OK....Danke erstmal für den Link.
Also verstehe ich richtig, dass CPU Package sich auf die Kerne bezieht, welche eh höher sind als die Heatspreaderoberfläche?
Das heißt also, die CPU Temp unter "Mainboard" wäre die richtige für z. B. die Quellenauswahl bei meinem Aquaero?


----------



## Incredible Alk (7. August 2016)

Für dich relevant sind nur die Kerntemperaturen. So lange die unter 80°C bleiben ist alles im grünen Bereich und du hast sogar noch ne Puffer nach oben. Erst über 90°C fällt der Boost etwas geringer aus und ab 100°C wird die CPU drosseln/abschalten.

Wenn du eine Lüftersteuerung nach Temperatur regeln willst kannste die Package-Temperatur nehmen.


----------



## McTHawk (7. August 2016)

OK....
Jetzt ist noch die Frage, wonach sich der CPU Fan richtet.


----------



## McTHawk (7. August 2016)

Gibt es denn einen Richtwert bzw. eine max. Temperatur für den i7 6700K seitens Intel für die Kerntemperaturen?


----------



## Incredible Alk (8. August 2016)

Der CPU-Fan richtet sich in der Regel nach dem Package-Sensor.

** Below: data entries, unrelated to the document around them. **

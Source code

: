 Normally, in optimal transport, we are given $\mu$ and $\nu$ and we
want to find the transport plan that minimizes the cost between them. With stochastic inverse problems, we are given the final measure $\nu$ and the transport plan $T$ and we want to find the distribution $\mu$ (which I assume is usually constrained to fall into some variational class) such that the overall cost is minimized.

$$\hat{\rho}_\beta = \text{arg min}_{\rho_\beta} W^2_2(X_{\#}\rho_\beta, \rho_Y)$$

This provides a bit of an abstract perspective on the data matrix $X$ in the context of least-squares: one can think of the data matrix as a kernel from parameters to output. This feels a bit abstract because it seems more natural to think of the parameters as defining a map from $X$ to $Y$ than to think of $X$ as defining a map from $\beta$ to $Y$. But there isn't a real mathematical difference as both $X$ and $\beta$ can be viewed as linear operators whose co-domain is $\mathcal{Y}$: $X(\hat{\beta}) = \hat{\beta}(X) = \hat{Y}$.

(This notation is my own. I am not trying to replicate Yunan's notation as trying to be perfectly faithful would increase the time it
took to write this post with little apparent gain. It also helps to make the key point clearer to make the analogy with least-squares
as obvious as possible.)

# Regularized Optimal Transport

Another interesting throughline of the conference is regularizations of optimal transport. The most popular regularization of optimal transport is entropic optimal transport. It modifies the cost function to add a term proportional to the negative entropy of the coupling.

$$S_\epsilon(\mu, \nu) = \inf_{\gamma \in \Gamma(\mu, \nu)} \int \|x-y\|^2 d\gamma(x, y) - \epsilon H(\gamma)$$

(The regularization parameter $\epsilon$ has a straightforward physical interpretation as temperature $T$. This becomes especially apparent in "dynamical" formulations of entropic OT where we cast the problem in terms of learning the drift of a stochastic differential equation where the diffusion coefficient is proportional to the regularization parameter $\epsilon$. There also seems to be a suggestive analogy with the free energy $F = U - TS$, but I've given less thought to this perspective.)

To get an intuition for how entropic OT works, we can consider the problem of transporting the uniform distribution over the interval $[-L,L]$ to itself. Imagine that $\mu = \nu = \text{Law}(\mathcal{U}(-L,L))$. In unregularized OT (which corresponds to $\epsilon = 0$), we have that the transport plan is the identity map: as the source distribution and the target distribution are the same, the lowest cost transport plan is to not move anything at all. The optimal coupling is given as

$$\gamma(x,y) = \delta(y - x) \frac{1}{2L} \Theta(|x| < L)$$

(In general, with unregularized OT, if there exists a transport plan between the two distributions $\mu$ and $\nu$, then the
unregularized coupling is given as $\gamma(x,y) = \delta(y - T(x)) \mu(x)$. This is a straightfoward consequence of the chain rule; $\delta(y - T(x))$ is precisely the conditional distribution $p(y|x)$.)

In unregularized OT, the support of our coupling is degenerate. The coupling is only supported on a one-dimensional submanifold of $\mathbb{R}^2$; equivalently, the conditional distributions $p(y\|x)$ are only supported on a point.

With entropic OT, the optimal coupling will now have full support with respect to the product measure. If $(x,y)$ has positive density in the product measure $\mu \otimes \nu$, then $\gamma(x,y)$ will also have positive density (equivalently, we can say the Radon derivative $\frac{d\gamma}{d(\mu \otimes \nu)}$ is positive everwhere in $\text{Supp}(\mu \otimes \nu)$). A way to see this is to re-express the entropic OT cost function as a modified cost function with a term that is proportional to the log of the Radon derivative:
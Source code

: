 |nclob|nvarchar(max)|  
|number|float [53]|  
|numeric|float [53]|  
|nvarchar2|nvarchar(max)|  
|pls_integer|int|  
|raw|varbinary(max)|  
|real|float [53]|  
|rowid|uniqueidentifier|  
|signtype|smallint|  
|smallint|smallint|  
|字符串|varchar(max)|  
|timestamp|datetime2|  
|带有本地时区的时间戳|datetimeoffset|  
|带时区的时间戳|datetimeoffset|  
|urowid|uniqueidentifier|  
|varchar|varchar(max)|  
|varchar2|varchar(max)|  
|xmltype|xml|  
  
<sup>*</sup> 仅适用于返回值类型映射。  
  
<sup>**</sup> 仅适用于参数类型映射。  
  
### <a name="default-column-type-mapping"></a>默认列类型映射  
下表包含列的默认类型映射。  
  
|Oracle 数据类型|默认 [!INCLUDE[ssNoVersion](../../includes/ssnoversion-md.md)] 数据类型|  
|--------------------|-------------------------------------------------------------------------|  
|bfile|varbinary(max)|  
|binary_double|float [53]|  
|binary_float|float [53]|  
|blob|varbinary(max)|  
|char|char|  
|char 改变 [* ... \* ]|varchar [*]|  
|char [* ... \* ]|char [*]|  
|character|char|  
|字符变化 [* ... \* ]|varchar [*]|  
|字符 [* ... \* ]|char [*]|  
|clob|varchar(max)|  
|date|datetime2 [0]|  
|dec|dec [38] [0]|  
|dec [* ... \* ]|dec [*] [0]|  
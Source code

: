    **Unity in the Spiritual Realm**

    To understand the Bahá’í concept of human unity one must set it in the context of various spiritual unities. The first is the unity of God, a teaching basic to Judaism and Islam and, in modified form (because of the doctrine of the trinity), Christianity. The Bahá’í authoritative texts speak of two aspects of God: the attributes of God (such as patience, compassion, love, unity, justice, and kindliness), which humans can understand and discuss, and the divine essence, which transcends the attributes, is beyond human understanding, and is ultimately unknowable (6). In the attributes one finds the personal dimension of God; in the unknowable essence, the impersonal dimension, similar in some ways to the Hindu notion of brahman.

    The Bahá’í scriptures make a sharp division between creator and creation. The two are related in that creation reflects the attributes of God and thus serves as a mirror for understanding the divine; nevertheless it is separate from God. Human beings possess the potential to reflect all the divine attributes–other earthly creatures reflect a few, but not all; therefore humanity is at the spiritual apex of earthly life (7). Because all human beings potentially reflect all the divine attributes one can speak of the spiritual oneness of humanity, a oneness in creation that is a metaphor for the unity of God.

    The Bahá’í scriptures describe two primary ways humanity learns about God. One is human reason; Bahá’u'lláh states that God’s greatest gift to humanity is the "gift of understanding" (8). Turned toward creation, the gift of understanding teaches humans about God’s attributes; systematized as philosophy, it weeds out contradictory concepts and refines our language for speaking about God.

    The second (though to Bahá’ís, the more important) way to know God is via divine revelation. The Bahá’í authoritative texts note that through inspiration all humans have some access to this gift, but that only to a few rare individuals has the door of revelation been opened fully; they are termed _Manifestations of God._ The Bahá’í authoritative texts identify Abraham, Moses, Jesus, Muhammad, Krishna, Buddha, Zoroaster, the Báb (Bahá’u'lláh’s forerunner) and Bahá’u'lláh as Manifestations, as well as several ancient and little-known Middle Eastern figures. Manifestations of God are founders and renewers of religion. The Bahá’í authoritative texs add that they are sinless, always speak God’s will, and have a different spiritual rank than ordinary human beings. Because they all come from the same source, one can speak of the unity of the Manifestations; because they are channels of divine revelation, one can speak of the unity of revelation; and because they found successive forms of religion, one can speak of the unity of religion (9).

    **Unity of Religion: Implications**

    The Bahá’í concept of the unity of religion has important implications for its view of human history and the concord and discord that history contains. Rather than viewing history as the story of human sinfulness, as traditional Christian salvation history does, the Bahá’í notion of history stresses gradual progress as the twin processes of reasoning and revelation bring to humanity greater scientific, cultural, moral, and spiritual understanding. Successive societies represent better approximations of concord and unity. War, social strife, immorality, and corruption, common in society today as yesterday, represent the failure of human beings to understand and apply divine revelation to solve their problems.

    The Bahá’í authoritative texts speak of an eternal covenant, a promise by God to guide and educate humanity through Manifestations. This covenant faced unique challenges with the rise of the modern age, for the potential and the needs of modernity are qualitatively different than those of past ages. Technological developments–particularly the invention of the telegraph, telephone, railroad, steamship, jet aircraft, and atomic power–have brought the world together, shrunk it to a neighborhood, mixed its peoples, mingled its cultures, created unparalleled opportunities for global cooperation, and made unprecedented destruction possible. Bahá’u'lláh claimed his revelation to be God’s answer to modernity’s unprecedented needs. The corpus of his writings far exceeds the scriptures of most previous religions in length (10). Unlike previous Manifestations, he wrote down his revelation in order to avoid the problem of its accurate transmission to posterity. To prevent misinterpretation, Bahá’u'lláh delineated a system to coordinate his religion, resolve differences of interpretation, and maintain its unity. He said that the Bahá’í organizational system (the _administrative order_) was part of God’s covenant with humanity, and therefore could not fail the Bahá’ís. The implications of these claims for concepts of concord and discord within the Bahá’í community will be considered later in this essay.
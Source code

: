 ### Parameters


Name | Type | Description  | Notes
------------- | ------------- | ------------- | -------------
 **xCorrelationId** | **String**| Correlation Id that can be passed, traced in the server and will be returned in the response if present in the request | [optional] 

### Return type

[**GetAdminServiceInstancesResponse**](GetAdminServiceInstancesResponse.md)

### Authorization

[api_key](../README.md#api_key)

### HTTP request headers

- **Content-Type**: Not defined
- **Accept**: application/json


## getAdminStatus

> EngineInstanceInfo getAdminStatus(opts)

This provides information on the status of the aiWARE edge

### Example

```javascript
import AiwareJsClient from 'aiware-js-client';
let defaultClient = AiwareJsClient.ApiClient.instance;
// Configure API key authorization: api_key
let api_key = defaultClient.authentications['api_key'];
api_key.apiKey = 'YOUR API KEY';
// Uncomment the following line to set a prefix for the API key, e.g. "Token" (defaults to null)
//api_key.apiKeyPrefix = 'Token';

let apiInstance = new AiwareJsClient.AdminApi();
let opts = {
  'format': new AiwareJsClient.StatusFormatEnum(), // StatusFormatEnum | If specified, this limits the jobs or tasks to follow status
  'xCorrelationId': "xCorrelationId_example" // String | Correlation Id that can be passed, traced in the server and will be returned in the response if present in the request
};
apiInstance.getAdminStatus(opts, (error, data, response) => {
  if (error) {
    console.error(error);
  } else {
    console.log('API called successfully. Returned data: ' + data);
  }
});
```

Nein, es gibt keinen Richtwert, es gibt einen Wert für "CPU drosseln" bei 100°C und einen für "CPU abschalten" bei 105°C was fest einprogrammiert ist.
Technisch gesehen sind alle Temperaturen bis 99°C ok. Wir empfehlen nur in der Regel die (Voll)Lasttemperaturen unter 80°C zu halten da man dann erstens immer den vollen Boost hat und zweitens noch etwas Spielraum für wärmere Tage oder verstaubtere Lüfter hat.


----------



## McTHawk (8. August 2016)

Dann bin ich beruhigt. Meine Kerntemperatur liegt bei GTA5 bei max. 64 Grad.


----------



## Incredible Alk (8. August 2016)

Wenn deine CPU zu heiß wird bemerkst du das - denn der PC wird entweder schleppend lahm oder geht aus. 
Deine 64 Grad sind nehezu kalt für die CPU.


----------



## McTHawk (8. August 2016)

Ich bedanke mich ganz herzlich für die schnelle Hilfe!


----------



## Incredible Alk (8. August 2016)

Gerne. Viel Spaß beim zocken


----------